Federal Court (Full Court). Does s 198AH(1A) create jurisdictional facts, in the sense of facts that a court can and should determine for itself? In determining pursuant to s 198AH(1A)(c) whether a transitory person "no longer needs to be in Australia for the temporary purpose", should the temporary purpose merely reflect the statutory language of the now repealed s 198C, namely being brought to Australia for "the temporary purpose of medical or psychiatric assessment or treatment", or should the purpose be more specifically identified?
Protection criteria to be assessed as if removal could occur?
Federal Court (Full Court). Does the phrase 'being removed from Australia' in s 36(2)(aa) of the Migration Act 1958 (Cth) extend to voluntary or involuntary removal under s 198 or potentially under other provisions? If there is no prospect of an applicant being removed to their country voluntarily or involuntarily, is the decision-maker nevertheless obliged to consider s 36(2)(a) or (aa) as if removal could occur?
Is the Act addressing Pearson unconstitutional?
Federal Court (Full Court).
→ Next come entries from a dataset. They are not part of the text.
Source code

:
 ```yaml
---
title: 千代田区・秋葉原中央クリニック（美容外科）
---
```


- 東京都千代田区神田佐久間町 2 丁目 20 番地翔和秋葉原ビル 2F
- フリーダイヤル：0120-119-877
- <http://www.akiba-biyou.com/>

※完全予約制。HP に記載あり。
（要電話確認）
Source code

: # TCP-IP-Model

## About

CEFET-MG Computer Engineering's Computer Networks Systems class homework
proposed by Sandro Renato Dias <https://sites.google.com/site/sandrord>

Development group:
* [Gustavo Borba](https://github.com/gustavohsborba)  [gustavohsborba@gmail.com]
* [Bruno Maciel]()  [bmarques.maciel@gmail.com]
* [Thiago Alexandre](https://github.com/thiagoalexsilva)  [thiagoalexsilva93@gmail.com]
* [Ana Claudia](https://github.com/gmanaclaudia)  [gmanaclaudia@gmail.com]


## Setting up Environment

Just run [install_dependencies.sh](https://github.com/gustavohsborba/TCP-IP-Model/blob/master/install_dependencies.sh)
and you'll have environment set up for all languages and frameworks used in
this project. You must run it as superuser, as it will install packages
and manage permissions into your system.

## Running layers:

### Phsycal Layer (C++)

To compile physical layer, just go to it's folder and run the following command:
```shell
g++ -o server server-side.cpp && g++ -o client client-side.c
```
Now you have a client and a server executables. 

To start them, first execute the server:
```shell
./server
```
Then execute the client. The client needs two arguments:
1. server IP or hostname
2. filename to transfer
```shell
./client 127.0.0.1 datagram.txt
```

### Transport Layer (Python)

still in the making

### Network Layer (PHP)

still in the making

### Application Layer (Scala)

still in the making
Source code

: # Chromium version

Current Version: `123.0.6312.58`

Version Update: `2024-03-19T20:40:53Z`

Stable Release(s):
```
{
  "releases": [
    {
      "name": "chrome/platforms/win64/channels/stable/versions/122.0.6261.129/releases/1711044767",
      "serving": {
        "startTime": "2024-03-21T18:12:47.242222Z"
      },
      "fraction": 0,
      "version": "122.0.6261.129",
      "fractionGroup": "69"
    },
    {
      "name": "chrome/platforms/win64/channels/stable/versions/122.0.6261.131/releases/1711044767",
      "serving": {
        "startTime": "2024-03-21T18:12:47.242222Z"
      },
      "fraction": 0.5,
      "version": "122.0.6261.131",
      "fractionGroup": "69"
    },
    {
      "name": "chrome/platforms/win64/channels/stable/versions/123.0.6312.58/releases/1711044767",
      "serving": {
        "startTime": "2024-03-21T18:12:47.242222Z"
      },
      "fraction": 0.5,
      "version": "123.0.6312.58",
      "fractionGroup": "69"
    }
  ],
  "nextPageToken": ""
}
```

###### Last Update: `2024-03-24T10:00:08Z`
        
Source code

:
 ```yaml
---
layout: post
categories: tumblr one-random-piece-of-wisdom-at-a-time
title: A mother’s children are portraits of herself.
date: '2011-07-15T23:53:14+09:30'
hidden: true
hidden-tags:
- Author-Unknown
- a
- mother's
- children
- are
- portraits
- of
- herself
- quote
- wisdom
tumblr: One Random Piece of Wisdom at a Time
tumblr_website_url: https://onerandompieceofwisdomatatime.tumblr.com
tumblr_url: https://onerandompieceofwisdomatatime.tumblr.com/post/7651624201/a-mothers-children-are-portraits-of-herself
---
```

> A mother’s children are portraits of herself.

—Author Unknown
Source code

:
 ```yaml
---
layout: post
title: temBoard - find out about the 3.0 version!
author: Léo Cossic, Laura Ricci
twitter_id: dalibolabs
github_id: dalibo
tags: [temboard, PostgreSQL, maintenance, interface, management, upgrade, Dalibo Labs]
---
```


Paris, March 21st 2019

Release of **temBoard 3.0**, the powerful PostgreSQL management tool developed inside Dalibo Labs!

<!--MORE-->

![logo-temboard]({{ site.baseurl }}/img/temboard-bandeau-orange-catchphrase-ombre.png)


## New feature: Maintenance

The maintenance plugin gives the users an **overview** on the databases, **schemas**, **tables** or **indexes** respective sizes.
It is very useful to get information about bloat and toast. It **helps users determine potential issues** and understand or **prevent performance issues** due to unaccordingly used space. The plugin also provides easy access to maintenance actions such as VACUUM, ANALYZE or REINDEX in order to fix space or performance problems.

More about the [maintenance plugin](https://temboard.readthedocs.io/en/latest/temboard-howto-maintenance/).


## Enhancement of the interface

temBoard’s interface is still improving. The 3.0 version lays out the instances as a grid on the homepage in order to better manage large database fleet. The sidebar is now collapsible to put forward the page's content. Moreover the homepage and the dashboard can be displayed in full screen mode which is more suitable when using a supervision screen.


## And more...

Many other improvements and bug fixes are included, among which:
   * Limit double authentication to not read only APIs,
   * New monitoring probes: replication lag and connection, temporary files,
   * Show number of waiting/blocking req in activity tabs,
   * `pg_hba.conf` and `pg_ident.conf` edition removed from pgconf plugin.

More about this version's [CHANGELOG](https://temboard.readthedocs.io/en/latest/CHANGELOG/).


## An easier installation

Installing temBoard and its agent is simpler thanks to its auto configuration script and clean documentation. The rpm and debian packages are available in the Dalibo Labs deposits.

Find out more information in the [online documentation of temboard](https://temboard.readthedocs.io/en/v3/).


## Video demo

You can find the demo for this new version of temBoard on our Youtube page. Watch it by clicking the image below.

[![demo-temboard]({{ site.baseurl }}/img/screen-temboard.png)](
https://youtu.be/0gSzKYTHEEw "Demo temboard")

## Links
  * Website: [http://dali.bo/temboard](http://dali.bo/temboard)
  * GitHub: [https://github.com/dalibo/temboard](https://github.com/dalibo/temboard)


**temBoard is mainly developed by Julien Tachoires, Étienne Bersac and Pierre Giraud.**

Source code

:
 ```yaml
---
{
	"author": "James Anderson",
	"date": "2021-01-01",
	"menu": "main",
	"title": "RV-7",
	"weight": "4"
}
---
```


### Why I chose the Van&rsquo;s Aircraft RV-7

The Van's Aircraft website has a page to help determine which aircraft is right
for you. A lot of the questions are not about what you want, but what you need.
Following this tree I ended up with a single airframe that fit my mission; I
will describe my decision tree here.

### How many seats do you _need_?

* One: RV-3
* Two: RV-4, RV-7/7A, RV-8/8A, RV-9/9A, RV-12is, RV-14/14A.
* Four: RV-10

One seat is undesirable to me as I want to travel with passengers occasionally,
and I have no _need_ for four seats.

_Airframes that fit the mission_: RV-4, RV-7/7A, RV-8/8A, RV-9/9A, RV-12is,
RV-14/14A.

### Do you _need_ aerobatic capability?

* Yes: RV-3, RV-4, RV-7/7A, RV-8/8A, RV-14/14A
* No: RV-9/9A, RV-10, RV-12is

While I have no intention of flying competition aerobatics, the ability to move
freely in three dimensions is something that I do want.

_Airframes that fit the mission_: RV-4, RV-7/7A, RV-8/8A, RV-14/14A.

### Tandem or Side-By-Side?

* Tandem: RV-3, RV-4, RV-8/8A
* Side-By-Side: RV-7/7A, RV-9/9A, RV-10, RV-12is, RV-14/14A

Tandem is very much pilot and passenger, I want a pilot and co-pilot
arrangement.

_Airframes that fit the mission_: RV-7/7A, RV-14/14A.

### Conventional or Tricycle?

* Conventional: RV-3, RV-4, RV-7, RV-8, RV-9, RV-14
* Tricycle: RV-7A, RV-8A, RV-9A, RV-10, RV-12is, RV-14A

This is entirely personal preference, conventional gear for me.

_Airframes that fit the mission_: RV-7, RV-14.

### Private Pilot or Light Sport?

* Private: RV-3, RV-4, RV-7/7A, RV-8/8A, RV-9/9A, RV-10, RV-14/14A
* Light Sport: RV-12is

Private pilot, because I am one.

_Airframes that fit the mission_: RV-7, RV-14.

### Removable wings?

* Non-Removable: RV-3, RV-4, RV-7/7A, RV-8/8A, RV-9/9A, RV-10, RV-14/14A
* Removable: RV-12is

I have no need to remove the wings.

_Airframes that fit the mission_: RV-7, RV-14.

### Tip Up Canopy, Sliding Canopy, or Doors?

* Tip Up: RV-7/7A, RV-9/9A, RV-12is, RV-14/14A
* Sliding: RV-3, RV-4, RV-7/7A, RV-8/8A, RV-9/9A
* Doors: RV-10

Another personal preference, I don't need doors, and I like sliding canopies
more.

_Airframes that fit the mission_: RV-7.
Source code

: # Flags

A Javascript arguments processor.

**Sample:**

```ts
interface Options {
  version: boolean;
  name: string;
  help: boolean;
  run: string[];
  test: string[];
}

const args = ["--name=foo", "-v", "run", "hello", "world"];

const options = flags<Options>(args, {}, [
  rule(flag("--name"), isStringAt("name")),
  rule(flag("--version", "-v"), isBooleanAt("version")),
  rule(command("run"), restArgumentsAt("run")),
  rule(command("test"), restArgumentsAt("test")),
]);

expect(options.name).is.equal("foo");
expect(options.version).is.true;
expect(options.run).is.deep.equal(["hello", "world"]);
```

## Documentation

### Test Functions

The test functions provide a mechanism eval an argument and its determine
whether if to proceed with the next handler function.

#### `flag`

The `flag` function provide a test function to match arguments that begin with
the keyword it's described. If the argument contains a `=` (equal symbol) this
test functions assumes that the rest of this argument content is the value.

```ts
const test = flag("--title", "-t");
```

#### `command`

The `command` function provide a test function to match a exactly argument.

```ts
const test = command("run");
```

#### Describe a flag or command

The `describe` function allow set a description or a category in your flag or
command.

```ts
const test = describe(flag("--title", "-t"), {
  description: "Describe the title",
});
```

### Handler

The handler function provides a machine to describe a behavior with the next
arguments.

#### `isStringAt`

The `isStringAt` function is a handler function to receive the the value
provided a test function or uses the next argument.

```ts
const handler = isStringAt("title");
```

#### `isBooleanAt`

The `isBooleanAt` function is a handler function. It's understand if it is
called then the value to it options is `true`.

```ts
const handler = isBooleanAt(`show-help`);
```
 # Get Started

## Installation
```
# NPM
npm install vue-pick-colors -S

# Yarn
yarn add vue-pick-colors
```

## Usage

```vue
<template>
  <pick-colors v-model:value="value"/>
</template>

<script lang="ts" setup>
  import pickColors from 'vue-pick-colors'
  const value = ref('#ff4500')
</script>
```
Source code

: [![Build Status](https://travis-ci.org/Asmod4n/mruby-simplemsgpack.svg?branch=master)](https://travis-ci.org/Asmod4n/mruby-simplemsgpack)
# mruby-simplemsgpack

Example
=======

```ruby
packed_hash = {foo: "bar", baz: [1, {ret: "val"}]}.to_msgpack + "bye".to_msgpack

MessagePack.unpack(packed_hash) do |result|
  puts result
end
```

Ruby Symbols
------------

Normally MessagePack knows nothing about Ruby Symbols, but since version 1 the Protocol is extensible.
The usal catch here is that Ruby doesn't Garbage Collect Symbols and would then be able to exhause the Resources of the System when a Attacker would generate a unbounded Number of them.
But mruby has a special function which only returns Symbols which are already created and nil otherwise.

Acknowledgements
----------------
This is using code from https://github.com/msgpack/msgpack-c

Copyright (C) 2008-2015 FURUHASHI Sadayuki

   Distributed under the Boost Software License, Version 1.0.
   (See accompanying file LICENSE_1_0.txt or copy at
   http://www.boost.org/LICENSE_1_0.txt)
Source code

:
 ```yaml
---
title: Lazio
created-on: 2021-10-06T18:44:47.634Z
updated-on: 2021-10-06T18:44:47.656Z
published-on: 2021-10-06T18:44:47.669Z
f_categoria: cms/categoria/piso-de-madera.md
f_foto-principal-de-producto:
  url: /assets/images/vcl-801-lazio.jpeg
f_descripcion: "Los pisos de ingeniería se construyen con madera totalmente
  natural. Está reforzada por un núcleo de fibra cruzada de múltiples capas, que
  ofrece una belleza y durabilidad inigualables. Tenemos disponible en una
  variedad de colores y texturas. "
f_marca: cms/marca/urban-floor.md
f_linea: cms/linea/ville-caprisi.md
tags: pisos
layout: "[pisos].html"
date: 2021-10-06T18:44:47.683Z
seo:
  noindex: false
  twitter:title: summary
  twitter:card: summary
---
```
Does item 4 of the Migration Amendment (Aggregate Sentences) Act 2023 (Cth) (Amending Act) involve a usurpation of judicial power? Does item 4 have the effect of withdrawing or fettering the entrenched jurisdiction of the High Court under s 75(iii) and (v) of the Constitution? Do items 4(3), (4) and (5)(b)(i) of Sch 1 to the Amending Act effect an acquisition of the applicant’s right to sue for false imprisonment otherwise than on just terms, contrary to s 51(xxxi) of the Constitution?
Reference to media article against HZCP?
Federal Court. Applicant was convicted of manslaughter. In considering under s 501CA(4) whether to revoke the mandatory cancellation of Applicant's visa, Minister referred to a media article that, according to Minister, related the Applicant's "failure to provide information to the Queensland Parole Board in relation to the body of the deceased notwithstanding that he was the admitted instigator of the events leading to his death". Was Minister prevented from considering that article, in light of the FCAFC decision in HZCP?